They’ll be shucking oysters by the barrel, at the Acme, this weekend, and serving up plenty of crawfish gumbo at The Court of Two Sisters. But even the most lavish feast, on Bourbon Street, won’t do much to brighten the mood when thousands of the nation’s dealers gather in New Orleans.
There’s always a blend of camaraderie and confrontation at the annual conference of the National Automobile Dealers Association, but this year’s event is likely to have a distinctly elevated stress level. According to the NADA, the number of new car retailers in the U.S. is falling off at the fastest pace in decades. As 2008 came to a close, at least two dealers a day were closing up shop. And since most own more than one showroom, the storefront decline is even more rapid.
Typically, the NADA convention attracts the nation’s more prosperous retailers, yet this year, even they recognize there’s no guarantee of survival. “The fact is,” warns Chrysler Vice Chairman Jim Press, “when you take one-third of the market out, the number of dealers has to be reduced.”
The fact that even Toyota expects attrition in its dealer base is noteworthy. But the big cuts are going to come on the domestic side of the industry. In decades past, having a large retail network was a competitive advantage, and in certain rural markets, it still is, says General Motors Chairman Fritz Henderson, “We have a higher penetration in those areas. So, we have no interest in doing anything other than support them.”
It’s a different story entirely in the urban markets, interjects Mike Jackson, CEO of the massive AutoNation dealer network. In cities like Detroit, Chicago and Los Angeles, “There needs to be a major fallout in the number of retail outlets,” he contends, and Big Three executives, like GM’s Henderson agree.
Part of the problem is that with sales and market share down, existing dealers simply can’t move enough metal to support their operations. And hungry dealers cut deals, often bidding against retailers selling the same franchise’s products just a few miles away. GM wants its retailers to compete against Ford and Toyota and Mercedes-Benz, not against other GM stores.

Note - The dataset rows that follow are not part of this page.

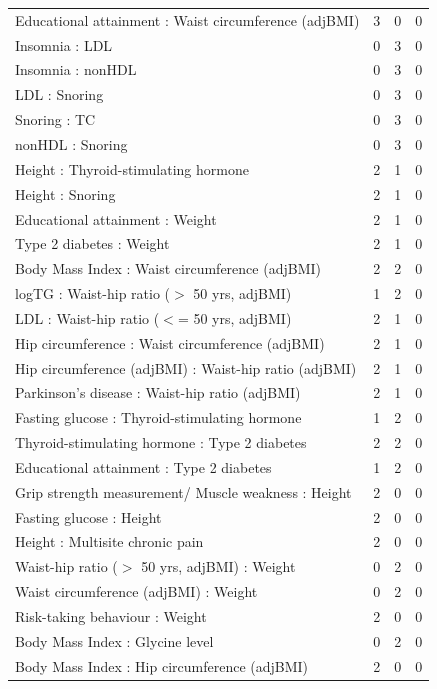 \begin{table}[ht]
\begin{tabular}{lrrr}
  Educational attainment : Waist circumference (adjBMI) &   3 &   0 &   0 \\ 
  Insomnia : LDL &   0 &   3 &   0 \\ 
  Insomnia : nonHDL &   0 &   3 &   0 \\ 
  LDL : Snoring &   0 &   3 &   0 \\ 
  Snoring : TC &   0 &   3 &   0 \\ 
  nonHDL : Snoring &   0 &   3 &   0 \\ 
  Height  : Thyroid-stimulating hormone  &   2 &   1 &   0 \\ 
  Height  : Snoring &   2 &   1 &   0 \\ 
  Educational attainment : Weight  &   2 &   1 &   0 \\ 
  Type 2 diabetes : Weight  &   2 &   1 &   0 \\ 
  Body Mass Index  : Waist circumference (adjBMI) &   2 &   2 &   0 \\ 
  logTG : Waist-hip ratio ($>$ 50 yrs, adjBMI) &   1 &   2 &   0 \\ 
  LDL : Waist-hip ratio ($<$= 50 yrs, adjBMI) &   2 &   1 &   0 \\ 
  Hip circumference  : Waist circumference (adjBMI) &   2 &   1 &   0 \\ 
  Hip circumference (adjBMI) : Waist-hip ratio (adjBMI) &   2 &   1 &   0 \\ 
  Parkinson's disease : Waist-hip ratio (adjBMI) &   2 &   1 &   0 \\ 
  Fasting glucose : Thyroid-stimulating hormone  &   1 &   2 &   0 \\ 
  Thyroid-stimulating hormone  : Type 2 diabetes &   2 &   2 &   0 \\ 
  Educational attainment : Type 2 diabetes &   1 &   2 &   0 \\ 
  Grip strength measurement/ Muscle weakness : Height  &   2 &   0 &   0 \\ 
  Fasting glucose : Height  &   2 &   0 &   0 \\ 
  Height  : Multisite chronic pain &   2 &   0 &   0 \\ 
  Waist-hip ratio ($>$ 50 yrs, adjBMI) : Weight  &   0 &   2 &   0 \\ 
  Waist circumference (adjBMI) : Weight  &   0 &   2 &   0 \\ 
  Risk-taking behaviour : Weight  &   2 &   0 &   0 \\ 
  Body Mass Index  : Glycine level  &   0 &   2 &   0 \\ 
  Body Mass Index  : Hip circumference (adjBMI) &   2 &   0 &   0 \\ 

\end{tabular}
\end{table}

The U.S. giant aims to trim its dealer count from 6,901, in 2007, to just 4,700 by 2012. Ford and Chrysler are targeting similar cutbacks.
How to get there is a subject that’s likely to be the topic of heated debate in the so-called “make” meetings at the NADA convention. Tough state franchise laws make it difficult for a manufacturer to simply shutter a retailer. Usually, it requires some tough negotiations and can result in a multi-million-dollar buyout.
The economy is doing some of the work for Detroit’s makers, with 100s, perhaps even 1000 or more dealers likely to go broke before the economy – and the car market – recover. But that’s a mixed blessing, as Jim Taylor, until recently head of the Cadillac division, and now in charge of Hummer, notes. The economic meltdown is killing off not only some of GM’s “worst dealers, but also some of our best,” because they’re the ones investing heavily to upgrade their stores and carry a full inventory.
And so, if you’re heading to New Orleans, this weekend, don’t be surprised to see a fair number of folks in loud sports coats and NADA convention nametags walking down Bourbon Street slurping down those oversized Hurricane drinks normally reserved for Mardi Gras revelers. The problem is that the subsequent hangover may not go away anytime soon.